Records shown Block Start
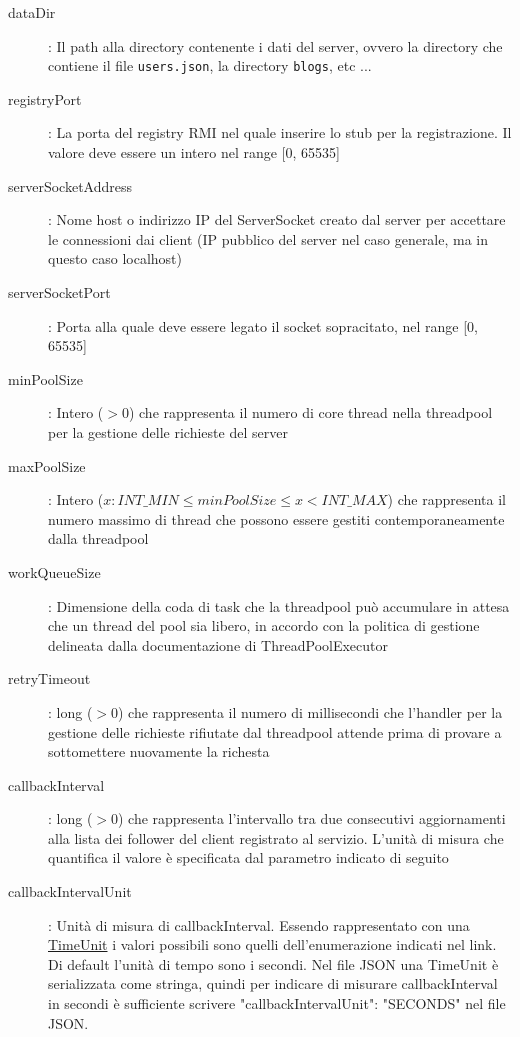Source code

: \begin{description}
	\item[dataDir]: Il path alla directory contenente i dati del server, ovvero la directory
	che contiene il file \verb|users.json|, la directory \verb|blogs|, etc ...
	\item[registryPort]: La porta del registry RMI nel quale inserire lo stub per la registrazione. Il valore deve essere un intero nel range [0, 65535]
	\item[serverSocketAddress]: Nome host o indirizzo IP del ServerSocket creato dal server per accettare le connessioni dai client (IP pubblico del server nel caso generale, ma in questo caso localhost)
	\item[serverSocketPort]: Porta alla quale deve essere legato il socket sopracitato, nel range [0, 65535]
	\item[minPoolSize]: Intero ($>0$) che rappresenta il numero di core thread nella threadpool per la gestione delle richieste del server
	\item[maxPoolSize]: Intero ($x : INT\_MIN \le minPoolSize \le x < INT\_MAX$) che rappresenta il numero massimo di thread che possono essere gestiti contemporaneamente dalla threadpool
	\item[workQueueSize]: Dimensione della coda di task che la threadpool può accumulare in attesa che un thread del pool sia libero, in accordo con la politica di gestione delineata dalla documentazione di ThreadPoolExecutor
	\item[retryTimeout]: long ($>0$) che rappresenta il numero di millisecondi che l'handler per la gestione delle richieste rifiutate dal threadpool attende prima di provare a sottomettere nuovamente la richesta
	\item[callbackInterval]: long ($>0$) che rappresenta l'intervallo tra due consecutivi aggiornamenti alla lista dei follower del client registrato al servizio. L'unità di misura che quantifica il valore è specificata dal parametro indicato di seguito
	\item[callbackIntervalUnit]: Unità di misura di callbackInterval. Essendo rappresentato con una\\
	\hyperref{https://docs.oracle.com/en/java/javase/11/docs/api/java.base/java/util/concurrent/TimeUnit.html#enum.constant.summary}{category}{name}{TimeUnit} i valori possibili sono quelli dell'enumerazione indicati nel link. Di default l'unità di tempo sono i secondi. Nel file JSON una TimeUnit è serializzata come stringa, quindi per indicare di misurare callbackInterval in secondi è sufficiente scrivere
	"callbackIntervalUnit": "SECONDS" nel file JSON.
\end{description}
Records shown Block End
*How to complete this task*:
Please set the records down again exactly as written. The pictures should not be included.

*Expected answer*:
Source code

: \begin{description}
	\item[dataDir]: Il path alla directory contenente i dati del server, ovvero la directory
	che contiene il file \verb|users.json|, la directory \verb|blogs|, etc ...
	\item[registryPort]: La porta del registry RMI nel quale inserire lo stub per la registrazione. Il valore deve essere un intero nel range [0, 65535]
	\item[serverSocketAddress]: Nome host o indirizzo IP del ServerSocket creato dal server per accettare le connessioni dai client (IP pubblico del server nel caso generale, ma in questo caso localhost)
	\item[serverSocketPort]: Porta alla quale deve essere legato il socket sopracitato, nel range [0, 65535]
	\item[minPoolSize]: Intero ($>0$) che rappresenta il numero di core thread nella threadpool per la gestione delle richieste del server
	\item[maxPoolSize]: Intero ($x : INT\_MIN \le minPoolSize \le x < INT\_MAX$) che rappresenta il numero massimo di thread che possono essere gestiti contemporaneamente dalla threadpool
	\item[workQueueSize]: Dimensione della coda di task che la threadpool può accumulare in attesa che un thread del pool sia libero, in accordo con la politica di gestione delineata dalla documentazione di ThreadPoolExecutor
	\item[retryTimeout]: long ($>0$) che rappresenta il numero di millisecondi che l'handler per la gestione delle richieste rifiutate dal threadpool attende prima di provare a sottomettere nuovamente la richesta
	\item[callbackInterval]: long ($>0$) che rappresenta l'intervallo tra due consecutivi aggiornamenti alla lista dei follower del client registrato al servizio. L'unità di misura che quantifica il valore è specificata dal parametro indicato di seguito
	\item[callbackIntervalUnit]: Unità di misura di callbackInterval. Essendo rappresentato con una\\
	\hyperref{https://docs.oracle.com/en/java/javase/11/docs/api/java.base/java/util/concurrent/TimeUnit.html#enum.constant.summary}{category}{name}{TimeUnit} i valori possibili sono quelli dell'enumerazione indicati nel link. Di default l'unità di tempo sono i secondi. Nel file JSON una TimeUnit è serializzata come stringa, quindi per indicare di misurare callbackInterval in secondi è sufficiente scrivere
	"callbackIntervalUnit": "SECONDS" nel file JSON.
\end{description}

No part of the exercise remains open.